O socorro do governo federal às áreas atingidas pelas secas resume-se: envio de verbas públicas (grandes somas de dinheiro); envio de cestas básicas para a população carente e perdão total ou parcial de dívidas públicas contraídas através de empréstimos para a agricultura.
O dinheiro enviado pelo governo federal dificilmente chega ao seu destino e quando chega é para pagamento de frentes de trabalho à população carente. Entretanto essas frentes de trabalho se destinam a abertura de estradas e construção de açudes, obras essas não poucas vezes feitas nas propriedades dos grandes latifundiários, empresários e coronéis da região, vale salientar que muitas vezes paga-se aos trabalhadores menos que o salário mínimo.

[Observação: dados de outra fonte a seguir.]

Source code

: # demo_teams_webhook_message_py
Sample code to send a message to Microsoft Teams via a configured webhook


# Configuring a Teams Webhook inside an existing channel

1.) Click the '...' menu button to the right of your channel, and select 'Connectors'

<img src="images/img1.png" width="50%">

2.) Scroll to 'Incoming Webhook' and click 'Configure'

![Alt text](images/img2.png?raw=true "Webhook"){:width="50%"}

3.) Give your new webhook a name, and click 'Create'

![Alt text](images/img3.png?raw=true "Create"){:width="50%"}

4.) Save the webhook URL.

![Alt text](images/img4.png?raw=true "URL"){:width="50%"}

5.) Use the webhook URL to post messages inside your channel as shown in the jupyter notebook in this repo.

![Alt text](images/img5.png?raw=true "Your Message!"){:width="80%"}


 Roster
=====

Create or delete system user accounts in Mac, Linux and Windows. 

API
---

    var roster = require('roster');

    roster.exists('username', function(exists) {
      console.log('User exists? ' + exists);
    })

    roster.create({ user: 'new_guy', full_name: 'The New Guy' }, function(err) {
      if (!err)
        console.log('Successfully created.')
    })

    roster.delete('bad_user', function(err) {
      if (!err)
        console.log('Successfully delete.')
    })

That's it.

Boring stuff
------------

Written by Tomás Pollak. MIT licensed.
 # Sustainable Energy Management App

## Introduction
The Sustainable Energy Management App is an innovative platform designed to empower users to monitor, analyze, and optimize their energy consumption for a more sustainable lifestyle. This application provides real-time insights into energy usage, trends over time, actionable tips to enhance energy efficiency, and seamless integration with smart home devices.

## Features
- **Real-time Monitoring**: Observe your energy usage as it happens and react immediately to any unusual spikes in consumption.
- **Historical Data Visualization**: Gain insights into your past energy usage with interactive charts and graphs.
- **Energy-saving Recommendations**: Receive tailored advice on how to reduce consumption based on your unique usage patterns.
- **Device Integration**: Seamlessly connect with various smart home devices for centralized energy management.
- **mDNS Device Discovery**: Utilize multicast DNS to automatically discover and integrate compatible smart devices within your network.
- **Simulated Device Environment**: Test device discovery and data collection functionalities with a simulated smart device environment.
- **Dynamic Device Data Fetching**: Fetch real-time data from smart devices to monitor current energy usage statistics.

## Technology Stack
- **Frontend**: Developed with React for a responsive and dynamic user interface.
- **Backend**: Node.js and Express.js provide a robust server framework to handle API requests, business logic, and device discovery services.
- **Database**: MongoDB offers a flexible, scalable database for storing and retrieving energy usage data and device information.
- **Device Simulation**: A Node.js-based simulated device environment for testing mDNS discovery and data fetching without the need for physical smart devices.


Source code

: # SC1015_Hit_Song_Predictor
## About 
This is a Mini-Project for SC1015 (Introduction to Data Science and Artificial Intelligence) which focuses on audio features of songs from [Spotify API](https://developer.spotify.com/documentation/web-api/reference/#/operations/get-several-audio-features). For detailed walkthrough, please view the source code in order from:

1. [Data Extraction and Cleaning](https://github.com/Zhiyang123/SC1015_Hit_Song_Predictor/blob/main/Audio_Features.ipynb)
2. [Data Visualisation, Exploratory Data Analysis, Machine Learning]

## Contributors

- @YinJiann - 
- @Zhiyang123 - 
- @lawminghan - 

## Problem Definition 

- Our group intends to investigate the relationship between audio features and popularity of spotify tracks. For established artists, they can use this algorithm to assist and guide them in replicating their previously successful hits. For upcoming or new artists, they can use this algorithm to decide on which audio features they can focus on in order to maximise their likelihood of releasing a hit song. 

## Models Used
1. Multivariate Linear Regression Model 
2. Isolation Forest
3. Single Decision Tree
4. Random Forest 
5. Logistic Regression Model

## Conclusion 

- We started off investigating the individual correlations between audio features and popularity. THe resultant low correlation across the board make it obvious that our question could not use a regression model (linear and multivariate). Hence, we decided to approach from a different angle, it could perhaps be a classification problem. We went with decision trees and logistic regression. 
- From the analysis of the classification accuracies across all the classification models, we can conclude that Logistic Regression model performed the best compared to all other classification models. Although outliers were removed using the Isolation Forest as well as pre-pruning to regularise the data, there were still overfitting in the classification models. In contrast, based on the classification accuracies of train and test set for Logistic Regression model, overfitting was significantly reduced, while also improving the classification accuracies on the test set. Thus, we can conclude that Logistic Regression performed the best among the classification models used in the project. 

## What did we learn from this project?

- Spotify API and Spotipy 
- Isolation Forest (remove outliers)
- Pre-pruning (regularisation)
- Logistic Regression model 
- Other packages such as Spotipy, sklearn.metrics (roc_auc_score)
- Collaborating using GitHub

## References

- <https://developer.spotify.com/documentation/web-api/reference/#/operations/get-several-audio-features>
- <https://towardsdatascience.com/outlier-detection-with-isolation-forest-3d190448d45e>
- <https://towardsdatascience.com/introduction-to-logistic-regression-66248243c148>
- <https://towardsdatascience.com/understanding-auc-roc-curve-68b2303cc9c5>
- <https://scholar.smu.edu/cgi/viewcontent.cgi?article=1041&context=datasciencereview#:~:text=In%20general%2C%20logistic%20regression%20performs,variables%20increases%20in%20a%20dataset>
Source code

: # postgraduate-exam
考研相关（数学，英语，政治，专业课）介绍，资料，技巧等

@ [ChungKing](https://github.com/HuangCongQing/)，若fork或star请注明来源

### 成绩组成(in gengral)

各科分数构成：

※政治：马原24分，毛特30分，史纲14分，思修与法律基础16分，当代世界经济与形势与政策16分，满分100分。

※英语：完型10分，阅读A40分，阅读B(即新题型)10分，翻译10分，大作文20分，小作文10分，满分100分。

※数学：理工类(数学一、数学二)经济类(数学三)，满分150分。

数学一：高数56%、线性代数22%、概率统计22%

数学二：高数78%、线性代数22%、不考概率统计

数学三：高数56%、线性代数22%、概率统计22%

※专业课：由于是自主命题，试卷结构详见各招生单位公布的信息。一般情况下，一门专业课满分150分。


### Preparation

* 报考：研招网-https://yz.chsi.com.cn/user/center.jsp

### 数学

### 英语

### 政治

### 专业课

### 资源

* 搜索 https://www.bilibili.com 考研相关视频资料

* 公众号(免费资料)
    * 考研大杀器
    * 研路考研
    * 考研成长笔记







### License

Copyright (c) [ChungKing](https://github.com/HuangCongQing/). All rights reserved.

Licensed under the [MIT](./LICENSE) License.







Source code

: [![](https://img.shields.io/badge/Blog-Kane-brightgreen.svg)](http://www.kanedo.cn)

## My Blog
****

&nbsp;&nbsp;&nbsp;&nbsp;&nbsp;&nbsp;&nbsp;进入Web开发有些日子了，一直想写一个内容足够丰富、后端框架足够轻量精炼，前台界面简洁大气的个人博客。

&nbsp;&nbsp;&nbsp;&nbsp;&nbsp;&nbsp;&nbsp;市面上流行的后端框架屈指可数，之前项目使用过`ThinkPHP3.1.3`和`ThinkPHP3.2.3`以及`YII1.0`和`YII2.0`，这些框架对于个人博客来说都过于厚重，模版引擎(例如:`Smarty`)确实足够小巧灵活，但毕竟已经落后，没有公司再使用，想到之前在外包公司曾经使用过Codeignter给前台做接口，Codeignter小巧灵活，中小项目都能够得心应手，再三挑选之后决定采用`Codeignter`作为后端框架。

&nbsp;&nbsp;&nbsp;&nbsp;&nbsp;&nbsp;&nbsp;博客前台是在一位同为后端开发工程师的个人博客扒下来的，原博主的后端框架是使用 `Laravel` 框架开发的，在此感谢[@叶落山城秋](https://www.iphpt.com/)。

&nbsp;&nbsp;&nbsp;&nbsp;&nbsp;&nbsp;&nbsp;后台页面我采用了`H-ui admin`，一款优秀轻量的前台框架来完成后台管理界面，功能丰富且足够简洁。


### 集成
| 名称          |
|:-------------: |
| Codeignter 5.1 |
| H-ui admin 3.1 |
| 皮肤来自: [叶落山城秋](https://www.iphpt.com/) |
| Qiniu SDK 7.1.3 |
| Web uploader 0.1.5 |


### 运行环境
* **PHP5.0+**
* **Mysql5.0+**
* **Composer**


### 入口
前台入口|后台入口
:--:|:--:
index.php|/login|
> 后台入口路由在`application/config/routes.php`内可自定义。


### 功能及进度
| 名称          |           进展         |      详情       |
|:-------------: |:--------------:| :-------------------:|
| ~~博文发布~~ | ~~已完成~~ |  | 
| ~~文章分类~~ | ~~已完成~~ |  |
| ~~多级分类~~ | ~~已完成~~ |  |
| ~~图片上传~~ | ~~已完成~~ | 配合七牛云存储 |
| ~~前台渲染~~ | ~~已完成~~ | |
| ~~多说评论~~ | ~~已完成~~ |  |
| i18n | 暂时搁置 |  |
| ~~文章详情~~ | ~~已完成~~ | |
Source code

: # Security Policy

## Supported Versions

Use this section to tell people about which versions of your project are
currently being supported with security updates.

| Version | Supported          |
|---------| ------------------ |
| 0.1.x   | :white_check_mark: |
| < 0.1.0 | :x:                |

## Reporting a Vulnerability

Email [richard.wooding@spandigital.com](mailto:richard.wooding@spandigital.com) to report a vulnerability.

As cestas básicas geralmente são distribuídas por políticos locais, vereadores, prefeitos e deputados, os quais favorecem a amigos e familiares, ao tempo que se aproveitam para se promoverem politicamente. Através do populismo e com recursos ilícitos eles são vistos como os prestadores de “favor” aos pobres. Os “homens bons” da contemporaneidade. Assim ganham as eleições em todas as esferas de governo e quando chegam a Brasília tomam as tribunas com discursos de “algodão-doce” – agradáveis, mas pouco ou nada reais.
A população de baixa renda não possui dívidas com o governo. Os bancos brasileiros oficiais pouco emprestam dinheiro aos pobres, mesmo tendo sido comprovado serem estes fiéis pagadores. Assim os beneficiados com a anistia e dívidas públicas são os grandes empresários e latifundiários da região. Esses grandes empresários e coronéis muitas vezes são os próprios políticos.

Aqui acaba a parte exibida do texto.